La rumeur montait : pour cause de pandémie, un gouvernement fédéral d’urgence était en train de se constituer. Il aurait associé les formations initiales de la Suédoise (Open VLD, MR, CD&V et N-VA) et les deux partis socialistes, le SP.A et le PS qui reviendrait sur son refus, martelé depuis des mois, de se retrouver dans un même gouvernement que la N-VA.
Ne soyons pas naïfs : il n’y avait pas que la pandémie. Celle-ci tombait à pic pour sortir d’une situation de blocage politique qui semblait alors totale. Le CD&V ne lâchait rien : il n’entrerait pas dans un gouvernement fédéral sans la N-VA. Le PS maintenait fermement son exclusive : pas question que les socialistes jouent les dépanneurs d’une Suédoise bis. Si aucun des deux ne cédait, on allait droit vers de nouvelles élections. Puis vint le dernier sondage Ipsos publié ce samedi (voir ci-dessous) mais dont les responsables politiques sont toujours avertis avant tout le monde. Il annonçait une bérézina pour la N-VA, désormais largement dépassée par le Vlaams Belang sur ses terres. En Wallonie, le PS maintenait ses positions, mais voyait fondre sur lui le PTB dont la croissance dans l’opinion ne se démentait pas. Bref, à part les partis « hors système » qui ne se sont jamais aussi bien portés – en Flandre, le VB et le PTB passeraient ensemble de 24,3% à 38,1% –, personne n’avait vraiment intérêt à se précipiter vers un nouveau scrutin dont les résultats prévisibles auraient rendu la Belgique encore moins gouvernable qu’aujourd’hui.
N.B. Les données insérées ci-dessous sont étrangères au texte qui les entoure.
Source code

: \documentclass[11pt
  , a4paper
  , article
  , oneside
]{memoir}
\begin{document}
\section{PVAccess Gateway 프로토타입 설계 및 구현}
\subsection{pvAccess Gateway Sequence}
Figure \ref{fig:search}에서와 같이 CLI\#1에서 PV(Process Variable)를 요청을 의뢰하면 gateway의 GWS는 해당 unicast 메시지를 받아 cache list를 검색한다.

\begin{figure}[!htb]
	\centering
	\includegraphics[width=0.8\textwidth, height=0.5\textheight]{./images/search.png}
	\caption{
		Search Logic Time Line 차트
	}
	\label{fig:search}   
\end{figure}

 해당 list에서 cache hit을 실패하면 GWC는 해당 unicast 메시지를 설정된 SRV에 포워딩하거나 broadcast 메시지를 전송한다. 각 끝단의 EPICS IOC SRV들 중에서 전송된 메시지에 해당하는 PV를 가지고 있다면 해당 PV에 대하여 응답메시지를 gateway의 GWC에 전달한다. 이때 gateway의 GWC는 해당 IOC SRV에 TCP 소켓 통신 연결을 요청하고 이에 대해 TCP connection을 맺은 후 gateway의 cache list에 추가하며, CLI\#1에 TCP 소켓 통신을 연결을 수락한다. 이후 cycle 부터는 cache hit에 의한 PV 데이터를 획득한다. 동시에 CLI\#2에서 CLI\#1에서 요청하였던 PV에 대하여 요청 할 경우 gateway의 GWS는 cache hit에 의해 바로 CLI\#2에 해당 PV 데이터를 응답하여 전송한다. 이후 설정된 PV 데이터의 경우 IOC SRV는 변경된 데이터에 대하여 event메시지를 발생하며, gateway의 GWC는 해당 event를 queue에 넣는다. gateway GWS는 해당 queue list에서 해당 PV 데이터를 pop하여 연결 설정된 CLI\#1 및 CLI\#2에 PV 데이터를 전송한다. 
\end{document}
Finalement, mettant un terme aux rumeurs dans tous les sens, le PS a confirmé sa position : pas de gouvernement avec la N-VA. La lutte contre la pandémie, cause véritablement nationale, a débouché sur une autre formule : le soutien externe au gouvernement Wilmès des familles socialiste et écologiste pour un mandat limité mais « de plein exercice ». Bien joué, puisque cela revenait à composer, ne fût-ce que pour un temps, une majorité de type Vivaldi, celle qui a la préférence explicite de ces deux familles.
La bataille culturelle
Pour les gauches politiques, syndicales et associatives, cette trêve obligée sera aussi l’occasion d’une introspection stratégique. La pandémie a beau être un bâtard de la mondialisation libérale, celle-ci reste la règle du jeu dominante, y compris à gauche, où on ne s’est jamais interdit de parler de compétitivité ou de pouvoir d’achat (voir billet 5, 6 avril 2019). Ne faudrait-il pas en profiter pour reconstruire un imaginaire alternatif, redessiner les contours de la société où nous voulons vraiment vivre et conformer nos attitudes et nos actions à cette perspective ? La bataille culturelle est moins que jamais dissociable des combats sociaux.